What lines in the records below contain the string "Reverse"? Copy every one.

# Records
..............................
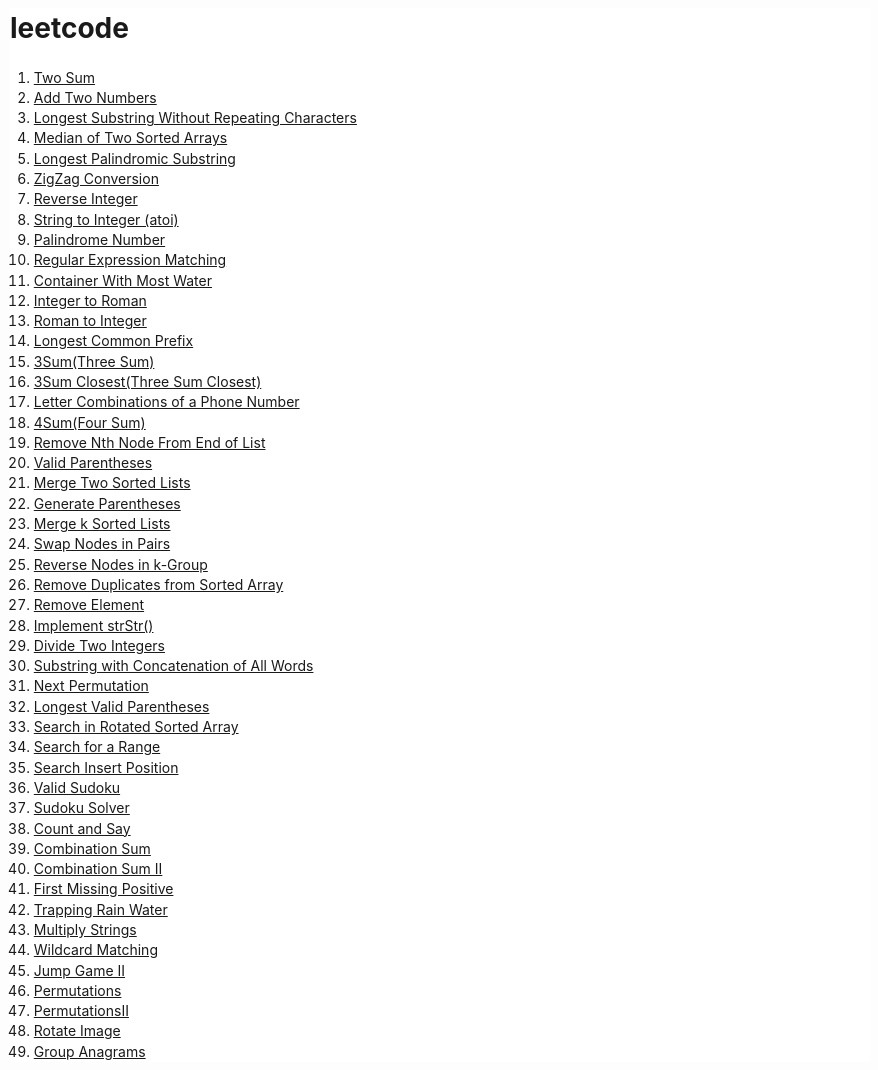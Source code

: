 # leetcode

1. [Two Sum](https://leetcode.com/problems/two-sum/#/description) 
1. [Add Two Numbers](https://leetcode.com/problems/add-two-numbers/#/description)
1. [Longest Substring Without Repeating Characters](https://leetcode.com/problems/longest-substring-without-repeating-characters/#/description)
1. [Median of Two Sorted Arrays](https://leetcode.com/problems/median-of-two-sorted-arrays/#/description)
1. [Longest Palindromic Substring](https://leetcode.com/problems/longest-palindromic-substring/#/description)
1. [ZigZag Conversion](https://leetcode.com/problems/zigzag-conversion/#/description)
1. [Reverse Integer](https://leetcode.com/problems/reverse-integer/#/description)
1. [String to Integer (atoi)](https://leetcode.com/problems/string-to-integer-atoi/#/description)
1. [Palindrome Number](https://leetcode.com/problems/palindrome-number/#/description)
1. [Regular Expression Matching](https://leetcode.com/problems/regular-expression-matching/#/description)
1. [Container With Most Water](https://leetcode.com/problems/container-with-most-water/#/description)
1. [Integer to Roman](https://leetcode.com/problems/integer-to-roman/#/description)
1. [Roman to Integer](https://leetcode.com/problems/roman-to-integer/#/description)
1. [Longest Common Prefix](https://leetcode.com/problems/longest-common-prefix/#/description)
1. [3Sum(Three Sum)](https://leetcode.com/problems/3sum/#/description)
1. [3Sum Closest(Three Sum Closest)](https://leetcode.com/problems/3sum-closest/#/description)
1. [Letter Combinations of a Phone Number](https://leetcode.com/problems/letter-combinations-of-a-phone-number/#/description)
1. [4Sum(Four Sum)](https://leetcode.com/problems/4sum/#/description)
1. [Remove Nth Node From End of List](https://leetcode.com/problems/remove-nth-node-from-end-of-list/#/description)
1. [Valid Parentheses](https://leetcode.com/problems/valid-parentheses/#/description)
1. [Merge Two Sorted Lists](https://leetcode.com/problems/merge-two-sorted-lists/#/description)
1. [Generate Parentheses](https://leetcode.com/problems/generate-parentheses/#/description)
1. [Merge k Sorted Lists](https://leetcode.com/problems/merge-k-sorted-lists/#/description)
1. [Swap Nodes in Pairs](https://leetcode.com/problems/swap-nodes-in-pairs/#/description)
1. [Reverse Nodes in k-Group](https://leetcode.com/problems/reverse-nodes-in-k-group/#/description)
1. [Remove Duplicates from Sorted Array](https://leetcode.com/problems/remove-duplicates-from-sorted-array/#/description)
1. [Remove Element](https://leetcode.com/problems/remove-element/#description)
1. [Implement strStr()](https://leetcode.com/problems/implement-strstr/#/description)
1. [Divide Two Integers](https://leetcode.com/problems/divide-two-integers/#/description)
1. [Substring with Concatenation of All Words](https://leetcode.com/problems/substring-with-concatenation-of-all-words/#/description)
1. [Next Permutation](https://leetcode.com/problems/next-permutation/#/description)
1. [Longest Valid Parentheses](https://leetcode.com/problems/longest-valid-parentheses/#/description)
1. [Search in Rotated Sorted Array](https://leetcode.com/problems/search-in-rotated-sorted-array/#/description)
1. [Search for a Range](https://leetcode.com/problems/search-for-a-range/#/description)
1. [Search Insert Position](https://leetcode.com/problems/search-insert-position/#/description)
1. [Valid Sudoku](https://leetcode.com/problems/valid-sudoku/#/description)
1. [Sudoku Solver](https://leetcode.com/problems/sudoku-solver/#/description)
1. [Count and Say](https://leetcode.com/problems/count-and-say/#/description)
1. [Combination Sum](https://leetcode.com/problems/combination-sum/#/description)
1. [Combination Sum II](https://leetcode.com/problems/combination-sum-ii/#/description)
1. [First Missing Positive](https://leetcode.com/problems/first-missing-positive/#/description)
1. [Trapping Rain Water](https://leetcode.com/problems/trapping-rain-water/#/description)
1. [Multiply Strings](https://leetcode.com/problems/multiply-strings/#/description)
1. [Wildcard Matching](https://leetcode.com/problems/wildcard-matching/description/)
1. [Jump Game II](https://leetcode.com/problems/jump-game-ii/description/)
1. [Permutations](https://leetcode.com/problems/permutations/description/)
1. [PermutationsII](https://leetcode.com/problems/permutations-ii/description/)
1. [Rotate Image](https://leetcode.com/problems/rotate-image/description/)
1. [Group Anagrams](https://leetcode.com/problems/group-anagrams/description/)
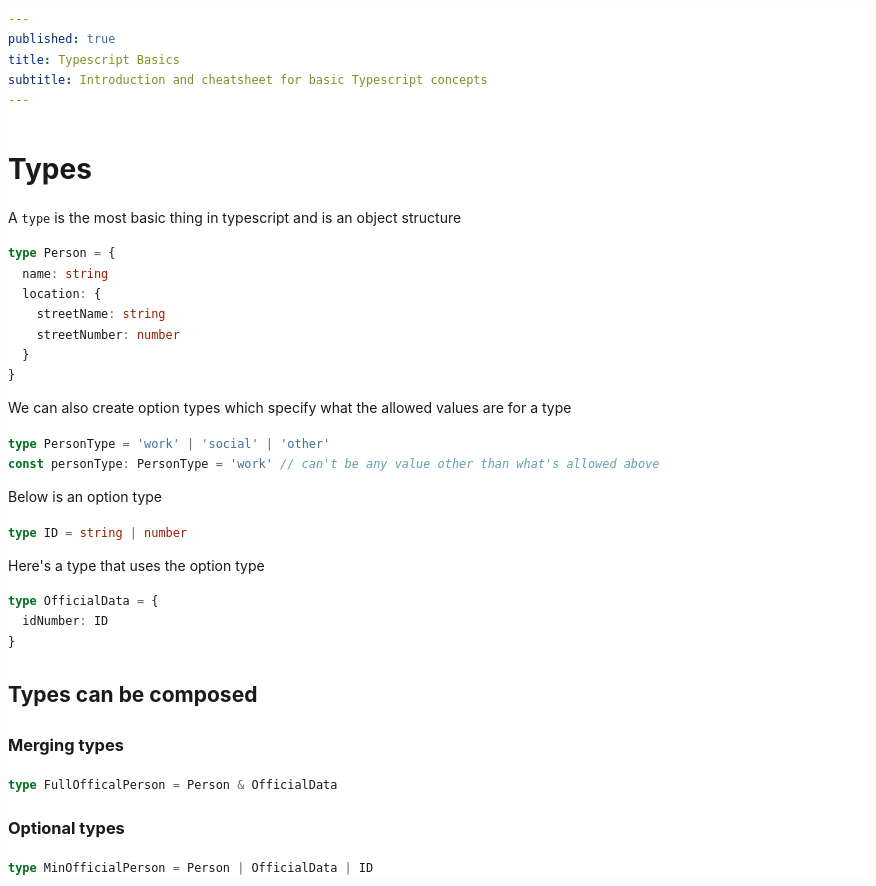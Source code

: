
 ```yaml
---
published: true
title: Typescript Basics
subtitle: Introduction and cheatsheet for basic Typescript concepts
---
```


# Types

A `type` is the most basic thing in typescript and is an object structure

```ts
type Person = {
  name: string
  location: {
    streetName: string
    streetNumber: number
  }
}
```

We can also create option types which specify what the allowed values are for a type

```ts
type PersonType = 'work' | 'social' | 'other'
const personType: PersonType = 'work' // can't be any value other than what's allowed above
```

Below is an option type

```ts
type ID = string | number
```

Here's a type that uses the option type

```ts
type OfficialData = {
  idNumber: ID
}
```

## Types can be composed

### Merging types

```ts
type FullOfficalPerson = Person & OfficialData
```

### Optional types

```ts
type MinOfficialPerson = Person | OfficialData | ID
```
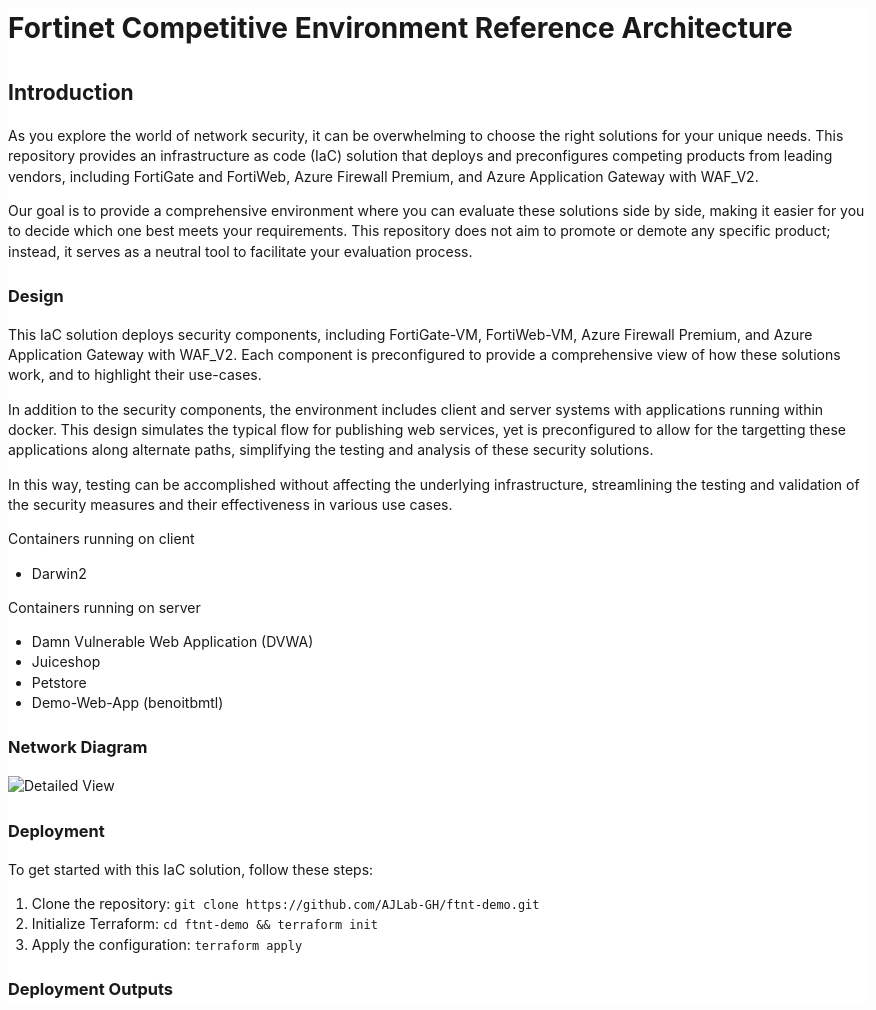 
# Fortinet Competitive Environment Reference Architecture

## Introduction

As you explore the world of network security, it can be overwhelming to choose the right solutions for your unique needs. This repository provides an infrastructure as code (IaC) solution that deploys and preconfigures competing products from leading vendors, including FortiGate and FortiWeb, Azure Firewall Premium, and Azure Application Gateway with WAF_V2.

Our goal is to provide a comprehensive environment where you can evaluate these solutions side by side, making it easier for you to decide which one best meets your requirements. This repository does not aim to promote or demote any specific product; instead, it serves as a neutral tool to facilitate your evaluation process.

### Design

This IaC solution deploys security components, including FortiGate-VM, FortiWeb-VM, Azure Firewall Premium, and Azure Application Gateway with WAF_V2. Each component is preconfigured to provide a comprehensive view of how these solutions work, and to highlight their use-cases.

In addition to the security components, the environment includes client and server systems with applications running within docker. This design simulates the typical flow for publishing web services, yet is preconfigured to allow for the targetting these applications along alternate paths, simplifying the testing and analysis of these security solutions.

In this way, testing can be accomplished without affecting the underlying infrastructure, streamlining the testing and validation of the security measures and their effectiveness in various use cases.

Containers running on client

- Darwin2

Containers running on server

- Damn Vulnerable Web Application (DVWA)
- Juiceshop
- Petstore
- Demo-Web-App (benoitbmtl)

### Network Diagram

![Detailed View](https://raw.githubusercontent.com/AJLab-GH/ftnt-demo/main/docs/CompetitiveEnv.PNG)

### Deployment

To get started with this IaC solution, follow these steps:

1. Clone the repository: `git clone https://github.com/AJLab-GH/ftnt-demo.git`
2. Initialize Terraform: `cd ftnt-demo && terraform init`
3. Apply the configuration: `terraform apply`

### Deployment Outputs
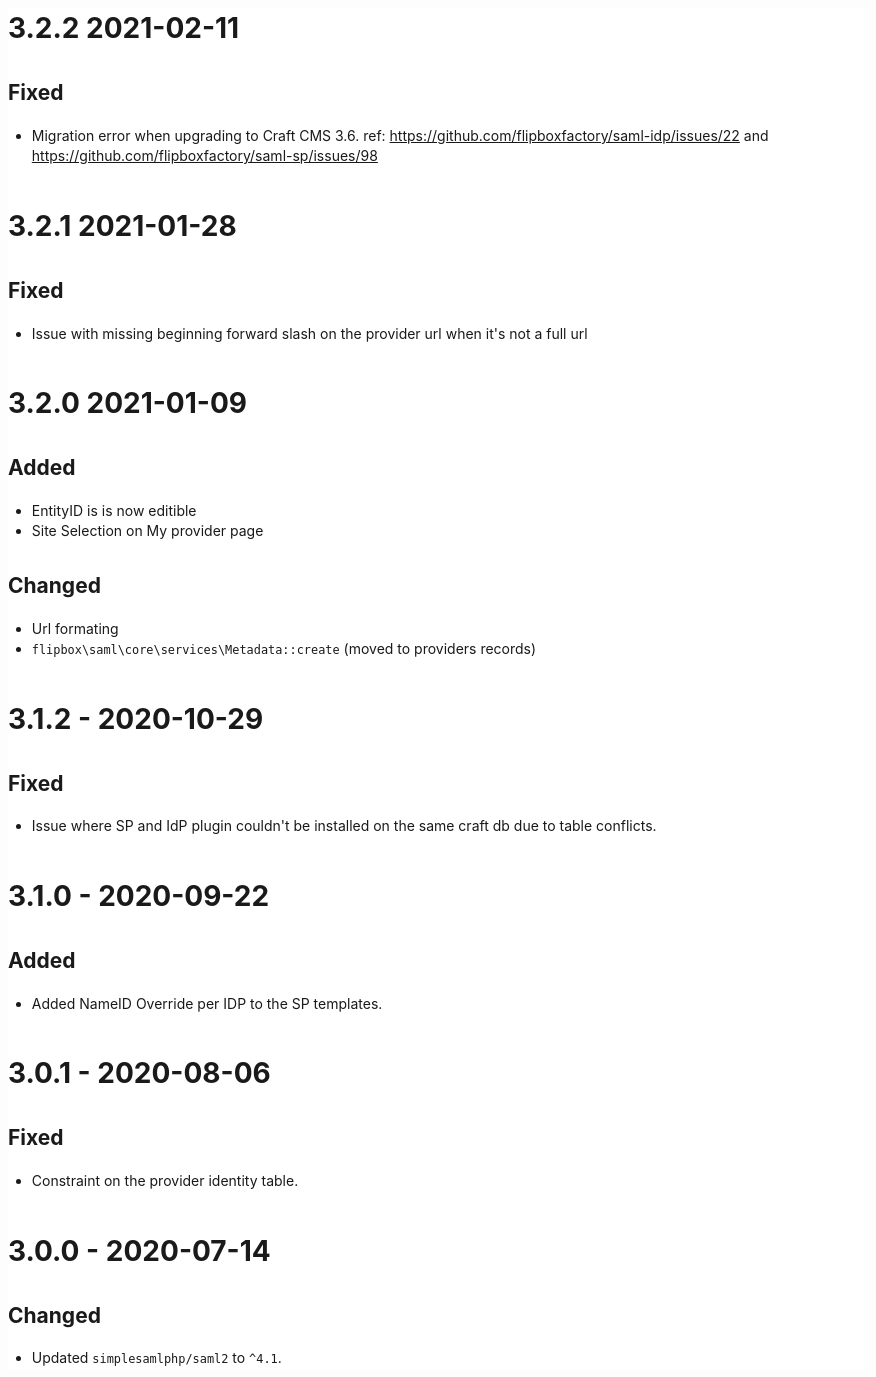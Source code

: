# 3.2.2 2021-02-11
## Fixed
- Migration error when upgrading to Craft CMS 3.6. ref: https://github.com/flipboxfactory/saml-idp/issues/22 and https://github.com/flipboxfactory/saml-sp/issues/98

# 3.2.1 2021-01-28
## Fixed
- Issue with missing beginning forward slash on the provider url when it's not a full url

# 3.2.0 2021-01-09
## Added
- EntityID is is now editible
- Site Selection on My provider page

## Changed
- Url formating
- `flipbox\saml\core\services\Metadata::create` (moved to providers records)


# 3.1.2 - 2020-10-29
## Fixed
- Issue where SP and IdP plugin couldn't be installed on the same craft db due to table conflicts.

# 3.1.0 - 2020-09-22
## Added
- Added NameID Override per IDP to the SP templates.

# 3.0.1 - 2020-08-06
## Fixed
- Constraint on the provider identity table.

# 3.0.0 - 2020-07-14
## Changed
- Updated `simplesamlphp/saml2` to `^4.1`.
..............................
# Written response
1. [Reverse Integer](https://leetcode.com/problems/reverse-integer/#/description)
1. [Reverse Nodes in k-Group](https://leetcode.com/problems/reverse-nodes-in-k-group/#/description)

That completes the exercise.